AVAILABLE DATA =
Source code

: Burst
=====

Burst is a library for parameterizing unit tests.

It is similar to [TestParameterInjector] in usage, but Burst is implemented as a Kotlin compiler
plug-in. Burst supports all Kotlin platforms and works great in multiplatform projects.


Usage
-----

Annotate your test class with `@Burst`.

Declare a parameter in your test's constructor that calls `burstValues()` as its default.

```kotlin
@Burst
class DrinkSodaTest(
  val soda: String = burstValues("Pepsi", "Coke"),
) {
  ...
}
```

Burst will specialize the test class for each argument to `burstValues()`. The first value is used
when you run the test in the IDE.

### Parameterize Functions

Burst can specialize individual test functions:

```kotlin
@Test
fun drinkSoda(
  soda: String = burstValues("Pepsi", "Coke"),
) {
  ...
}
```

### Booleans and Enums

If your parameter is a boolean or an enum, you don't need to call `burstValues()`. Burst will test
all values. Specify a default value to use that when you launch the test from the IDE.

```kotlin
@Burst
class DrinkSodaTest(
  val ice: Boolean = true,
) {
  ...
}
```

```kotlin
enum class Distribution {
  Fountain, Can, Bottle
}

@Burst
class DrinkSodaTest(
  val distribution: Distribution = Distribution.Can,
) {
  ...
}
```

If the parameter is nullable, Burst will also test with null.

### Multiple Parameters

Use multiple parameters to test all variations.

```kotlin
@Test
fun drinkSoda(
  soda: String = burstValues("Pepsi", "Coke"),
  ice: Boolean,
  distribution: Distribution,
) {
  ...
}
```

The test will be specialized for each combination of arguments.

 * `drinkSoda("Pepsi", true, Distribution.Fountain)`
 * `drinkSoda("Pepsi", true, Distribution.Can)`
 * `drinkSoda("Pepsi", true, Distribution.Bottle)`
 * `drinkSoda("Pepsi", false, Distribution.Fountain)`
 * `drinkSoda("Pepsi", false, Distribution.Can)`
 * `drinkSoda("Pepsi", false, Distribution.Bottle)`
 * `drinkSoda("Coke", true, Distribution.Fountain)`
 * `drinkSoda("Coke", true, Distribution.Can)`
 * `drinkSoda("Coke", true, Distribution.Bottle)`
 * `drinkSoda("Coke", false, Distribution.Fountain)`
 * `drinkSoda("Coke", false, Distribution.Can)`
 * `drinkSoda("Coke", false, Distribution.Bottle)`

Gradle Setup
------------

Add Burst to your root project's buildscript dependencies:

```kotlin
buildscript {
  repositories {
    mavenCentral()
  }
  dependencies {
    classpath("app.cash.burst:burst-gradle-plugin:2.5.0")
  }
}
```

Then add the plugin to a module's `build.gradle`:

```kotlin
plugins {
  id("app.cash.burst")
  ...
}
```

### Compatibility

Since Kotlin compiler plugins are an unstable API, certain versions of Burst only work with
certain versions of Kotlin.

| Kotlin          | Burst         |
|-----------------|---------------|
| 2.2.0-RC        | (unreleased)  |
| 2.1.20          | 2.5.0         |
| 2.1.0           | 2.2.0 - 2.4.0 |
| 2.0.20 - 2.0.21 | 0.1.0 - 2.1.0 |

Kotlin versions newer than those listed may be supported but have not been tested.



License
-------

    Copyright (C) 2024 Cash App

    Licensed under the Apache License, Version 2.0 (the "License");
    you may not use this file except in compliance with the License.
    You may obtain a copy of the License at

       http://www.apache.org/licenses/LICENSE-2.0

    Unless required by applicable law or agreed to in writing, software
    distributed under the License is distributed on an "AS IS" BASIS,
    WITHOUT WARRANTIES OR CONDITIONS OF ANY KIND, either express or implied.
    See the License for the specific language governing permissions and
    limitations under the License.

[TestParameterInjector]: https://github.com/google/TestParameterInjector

YOUR GOAL = The total alone is wanted: how many lines in the listing above contain "Bottle".

RESPONSE TO THIS TASK = 5